● WORK ORDER: Search the material and gather each line with "Delta" in it.

......

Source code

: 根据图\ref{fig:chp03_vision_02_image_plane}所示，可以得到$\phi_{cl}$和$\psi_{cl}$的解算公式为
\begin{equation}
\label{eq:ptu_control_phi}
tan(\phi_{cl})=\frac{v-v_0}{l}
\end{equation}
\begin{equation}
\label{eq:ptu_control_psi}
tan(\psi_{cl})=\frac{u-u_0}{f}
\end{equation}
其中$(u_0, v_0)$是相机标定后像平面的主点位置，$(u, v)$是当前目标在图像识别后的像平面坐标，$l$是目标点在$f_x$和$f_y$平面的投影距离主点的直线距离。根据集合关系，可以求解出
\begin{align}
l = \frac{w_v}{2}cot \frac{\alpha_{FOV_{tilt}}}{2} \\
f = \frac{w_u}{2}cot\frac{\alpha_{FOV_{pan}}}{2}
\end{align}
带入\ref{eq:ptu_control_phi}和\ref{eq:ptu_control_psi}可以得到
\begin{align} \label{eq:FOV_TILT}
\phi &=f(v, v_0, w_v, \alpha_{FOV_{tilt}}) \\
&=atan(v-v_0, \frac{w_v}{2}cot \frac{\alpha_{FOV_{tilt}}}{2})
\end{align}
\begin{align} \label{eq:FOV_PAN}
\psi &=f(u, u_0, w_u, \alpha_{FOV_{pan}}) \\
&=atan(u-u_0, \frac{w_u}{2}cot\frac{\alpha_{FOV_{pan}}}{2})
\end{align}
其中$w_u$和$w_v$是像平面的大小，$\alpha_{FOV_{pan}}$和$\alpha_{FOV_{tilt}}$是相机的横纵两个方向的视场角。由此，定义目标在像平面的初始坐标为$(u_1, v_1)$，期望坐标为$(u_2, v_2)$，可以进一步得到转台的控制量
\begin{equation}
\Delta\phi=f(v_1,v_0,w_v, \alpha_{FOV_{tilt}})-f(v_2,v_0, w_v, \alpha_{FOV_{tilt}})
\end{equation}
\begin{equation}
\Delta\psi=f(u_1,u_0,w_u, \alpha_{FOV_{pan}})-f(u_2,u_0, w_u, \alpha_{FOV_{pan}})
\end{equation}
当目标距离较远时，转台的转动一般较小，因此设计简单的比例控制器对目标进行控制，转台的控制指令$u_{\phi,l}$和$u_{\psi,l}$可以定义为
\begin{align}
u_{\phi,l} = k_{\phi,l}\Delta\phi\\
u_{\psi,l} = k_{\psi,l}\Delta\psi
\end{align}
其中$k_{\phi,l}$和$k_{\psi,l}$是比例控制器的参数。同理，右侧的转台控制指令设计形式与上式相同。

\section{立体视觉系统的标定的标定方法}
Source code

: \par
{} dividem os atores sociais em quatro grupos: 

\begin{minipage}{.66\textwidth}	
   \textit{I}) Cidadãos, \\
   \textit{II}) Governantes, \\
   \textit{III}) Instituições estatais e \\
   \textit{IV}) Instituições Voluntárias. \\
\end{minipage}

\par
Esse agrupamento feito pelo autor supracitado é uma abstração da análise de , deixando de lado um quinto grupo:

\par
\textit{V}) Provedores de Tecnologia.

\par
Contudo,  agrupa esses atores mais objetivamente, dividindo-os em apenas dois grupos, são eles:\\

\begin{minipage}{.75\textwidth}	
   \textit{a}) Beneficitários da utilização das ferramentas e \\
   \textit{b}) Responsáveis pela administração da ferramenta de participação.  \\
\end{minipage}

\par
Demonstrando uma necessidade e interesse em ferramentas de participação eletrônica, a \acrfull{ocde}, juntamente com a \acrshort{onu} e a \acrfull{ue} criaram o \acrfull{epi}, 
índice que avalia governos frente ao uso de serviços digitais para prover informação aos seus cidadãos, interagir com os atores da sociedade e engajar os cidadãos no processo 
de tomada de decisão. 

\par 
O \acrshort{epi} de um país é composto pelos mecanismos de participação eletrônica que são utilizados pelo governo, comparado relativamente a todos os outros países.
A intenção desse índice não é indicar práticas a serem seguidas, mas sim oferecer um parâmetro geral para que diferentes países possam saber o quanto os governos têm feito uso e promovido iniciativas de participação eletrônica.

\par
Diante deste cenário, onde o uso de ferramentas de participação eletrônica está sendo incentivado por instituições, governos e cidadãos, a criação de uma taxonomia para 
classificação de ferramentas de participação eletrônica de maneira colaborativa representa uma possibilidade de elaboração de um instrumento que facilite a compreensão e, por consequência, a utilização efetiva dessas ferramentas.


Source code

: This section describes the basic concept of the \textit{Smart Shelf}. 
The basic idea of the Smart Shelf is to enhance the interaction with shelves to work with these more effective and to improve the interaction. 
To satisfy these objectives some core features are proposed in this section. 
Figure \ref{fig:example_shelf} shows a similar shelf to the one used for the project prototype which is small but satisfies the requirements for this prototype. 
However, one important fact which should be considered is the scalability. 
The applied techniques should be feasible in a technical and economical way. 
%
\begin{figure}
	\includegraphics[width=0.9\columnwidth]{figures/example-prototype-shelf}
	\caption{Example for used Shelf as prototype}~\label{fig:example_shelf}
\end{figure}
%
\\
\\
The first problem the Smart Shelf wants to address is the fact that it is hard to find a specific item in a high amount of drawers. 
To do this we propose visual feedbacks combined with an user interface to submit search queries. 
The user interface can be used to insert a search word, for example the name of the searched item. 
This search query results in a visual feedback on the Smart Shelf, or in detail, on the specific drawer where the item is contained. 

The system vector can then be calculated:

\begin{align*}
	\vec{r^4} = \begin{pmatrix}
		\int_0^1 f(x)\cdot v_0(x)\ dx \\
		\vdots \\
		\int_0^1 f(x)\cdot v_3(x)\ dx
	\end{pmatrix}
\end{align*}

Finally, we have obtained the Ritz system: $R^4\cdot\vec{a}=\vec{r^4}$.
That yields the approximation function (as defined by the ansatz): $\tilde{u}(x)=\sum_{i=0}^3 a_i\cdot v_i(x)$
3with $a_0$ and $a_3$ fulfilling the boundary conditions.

......

● SOLUTION TO THE EXERCISE:
\Delta\phi=f(v_1,v_0,w_v, \alpha_{FOV_{tilt}})-f(v_2,v_0, w_v, \alpha_{FOV_{tilt}})
\Delta\psi=f(u_1,u_0,w_u, \alpha_{FOV_{pan}})-f(u_2,u_0, w_u, \alpha_{FOV_{pan}})
u_{\phi,l} = k_{\phi,l}\Delta\phi\\
u_{\psi,l} = k_{\psi,l}\Delta\psi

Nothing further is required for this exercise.